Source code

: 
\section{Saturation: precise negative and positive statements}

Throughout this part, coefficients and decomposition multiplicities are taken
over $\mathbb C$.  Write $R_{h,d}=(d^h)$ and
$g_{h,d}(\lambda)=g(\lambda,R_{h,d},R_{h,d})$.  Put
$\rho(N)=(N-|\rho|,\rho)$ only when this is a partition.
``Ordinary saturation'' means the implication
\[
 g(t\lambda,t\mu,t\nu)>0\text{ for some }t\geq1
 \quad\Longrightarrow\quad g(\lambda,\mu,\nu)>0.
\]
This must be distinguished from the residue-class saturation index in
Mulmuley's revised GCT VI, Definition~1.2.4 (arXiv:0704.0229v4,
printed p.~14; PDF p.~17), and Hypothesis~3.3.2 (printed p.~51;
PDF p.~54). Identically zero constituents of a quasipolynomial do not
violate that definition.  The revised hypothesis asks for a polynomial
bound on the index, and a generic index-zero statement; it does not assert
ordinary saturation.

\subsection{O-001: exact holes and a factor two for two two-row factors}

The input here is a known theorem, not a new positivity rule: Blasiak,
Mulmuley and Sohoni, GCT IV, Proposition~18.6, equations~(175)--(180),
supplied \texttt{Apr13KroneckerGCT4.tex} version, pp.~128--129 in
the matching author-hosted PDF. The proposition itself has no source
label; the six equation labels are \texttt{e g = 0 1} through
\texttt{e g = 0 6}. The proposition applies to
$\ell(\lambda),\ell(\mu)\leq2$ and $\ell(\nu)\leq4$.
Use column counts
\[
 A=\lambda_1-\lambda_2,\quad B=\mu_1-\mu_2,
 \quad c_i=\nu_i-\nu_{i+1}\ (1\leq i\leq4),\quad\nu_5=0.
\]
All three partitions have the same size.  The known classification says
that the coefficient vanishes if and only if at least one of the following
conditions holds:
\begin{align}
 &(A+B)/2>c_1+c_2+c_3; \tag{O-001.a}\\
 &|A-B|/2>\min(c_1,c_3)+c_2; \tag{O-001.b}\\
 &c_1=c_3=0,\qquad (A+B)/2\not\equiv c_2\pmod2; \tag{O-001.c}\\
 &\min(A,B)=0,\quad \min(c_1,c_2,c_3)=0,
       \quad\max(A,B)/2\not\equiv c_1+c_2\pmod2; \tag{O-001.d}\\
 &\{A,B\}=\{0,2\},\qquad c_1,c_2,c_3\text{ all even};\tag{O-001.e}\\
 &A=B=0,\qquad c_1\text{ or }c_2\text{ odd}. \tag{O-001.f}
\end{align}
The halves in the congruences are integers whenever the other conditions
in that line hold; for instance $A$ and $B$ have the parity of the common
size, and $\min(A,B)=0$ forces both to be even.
__________________________________________________
• [AIM OF THE EXERCISE]: What must be returned is a bare number, the count of lines in the entries holding the string "only".

• [ANSWER TO THIS EXERCISE]: 2